Michael Fassbender as Mr. Rochester
This is a feature length film, but the editing is done so skillfully, the film is so beautiful, you don't mind that parts of the story have been cut out. It starts in the middle, when Jane has just run away from Mr. Rochester, and the story is told in flashbacks--an effective treatment. The scenes from Jane's childhood--the vicious blow to the head from her cousin, the death of her only friend Helen at school are especially well done. And--bonus--several of the actresses would be perfect to play Fanny Price, if someone ever decides to make a good version of Mansfield Park. Mia Wasikowska herself would make an excellent Fanny Price, as would Holliday Grainger who plays Diana Rivers. Everybody in the movie has a wholesome, pink cheeked German look. Jamie Bell, who is stunningly good as Smike in Nicholas Nickleby, plays St. John Rivers and it's a treat to see him again.

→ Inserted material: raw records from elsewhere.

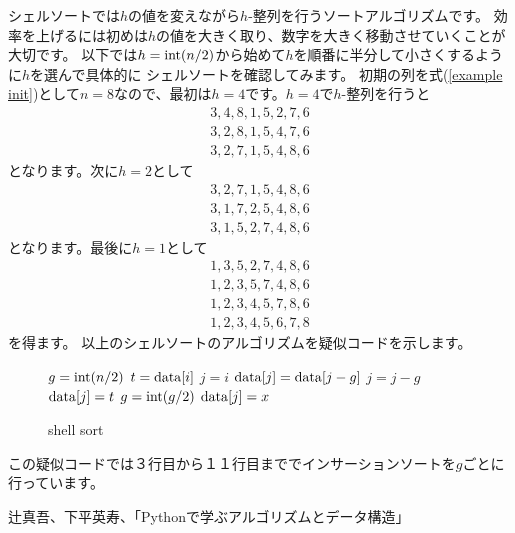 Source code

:\documentclass[dvipdfmx]{jarticle}
\begin{document}
シェルソートでは$h$の値を変えながら$h$-整列を行うソートアルゴリズムです。
効率を上げるには初めは$h$の値を大きく取り、数字を大きく移動させていくことが大切です。
以下では$h={\rm int}(n/2)$から始めて$h$を順番に半分して小さくするように$h$を選んで具体的に
シェルソートを確認してみます。
初期の列を式(\ref{example init})として$n=8$なので、最初は$h=4$です。$h=4$で$h$-整列を行うと
\begin{eqnarray}
3, 4, 8, 1, 5, 2, 7, 6\\
3, 2, 8, 1, 5, 4, 7, 6\\
3, 2, 7, 1, 5, 4, 8, 6
\end{eqnarray}
となります。次に$h=2$として
\begin{eqnarray}
3, 2, 7, 1, 5, 4, 8, 6\\
3, 1, 7, 2, 5, 4, 8, 6\\
3, 1, 5, 2, 7, 4, 8, 6
\end{eqnarray}
となります。最後に$h=1$として
\begin{eqnarray}
1, 3, 5, 2, 7, 4, 8, 6\\
1, 2, 3, 5, 7, 4, 8, 6\\
1, 2, 3, 4, 5, 7, 8, 6\\
1, 2, 3, 4, 5, 6, 7, 8
\end{eqnarray}
を得ます。
以上のシェルソートのアルゴリズムを疑似コードを示します。
\begin{figure}[H]
\begin{algorithm}[H]
	\caption{shell sort}
	\label{shell sort}
	\begin{algorithmic}[1]
	\STATE $g={\rm int}(n/2)$  
	\STATE $t={\rm data}[i]$
	\STATE $j=i$
	\STATE ${\rm data}[j] = {\rm data}[j-g]$
	\STATE $j = j-g$
	\ENDWHILE
	\STATE ${\rm data}[j] = t$
	\ENDFOR
	\STATE $g = {\rm int}(g/2)$
	\ENDWHILE
	\STATE ${\rm data}[j] = x$
	\end{algorithmic}
\end{algorithm}
\end{figure}
この疑似コードでは３行目から１１行目まででインサーションソートを$g$ごとに行っています。

\begin{thebibliography}{9}
\item 辻真吾、下平英寿、「Pythonで学ぶアルゴリズムとデータ構造」
\end{thebibliography}
\end{document}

Holliday Grainger--the next Fanny Price?
Mia Wasikowska as Jane Eyre
Jane Eyre (2006)
Until I saw the 2011 version, I thought that this Jane Eyre was the best, and it is certainly still a strong contender. It's a four-hour BBC miniseries, almost as beautiful as the 2011 movie. Toby Stephens plays Mr. Rochester; more playful than brooding and very sexy. Ruth Wilson is Jane Eyre and until I saw the Mia Wasikowska version, I would have called her the best Jane Eyre to date. Pam Ferris plays Grace Poole--a minor character who is edited out of the 2011 version. She is absolutely fantastic, as she sits calmly sewing, vaguely sinister. I also have to give a shout out to Cosima Littlewood who plays Adele, Rochester's ward, because she is so fabulously annoying, pirouetting all over the place. In general, I'm a fan of Tara Fitzgerald, who plays cruel Mrs. Reed. She deserves high praise for her deathbed scene. Christina Cole plays Blanche Ingram, the girl that Rochester is supposedly courting. She seems to have snatched up the bitchy role in every costume drama in the last half of this decade. She was Mrs. Elton in the Romola Garai version of Emma, and Caroline Bingley in Lost in Austen. Also excellent is Claudia Coulter as Bertha Mason Rochester. The scene in which she visits Jane's room in the night is truly terrifying. Having her scream puta at Jane is a nice touch. Overall, I give high marks to this adapation.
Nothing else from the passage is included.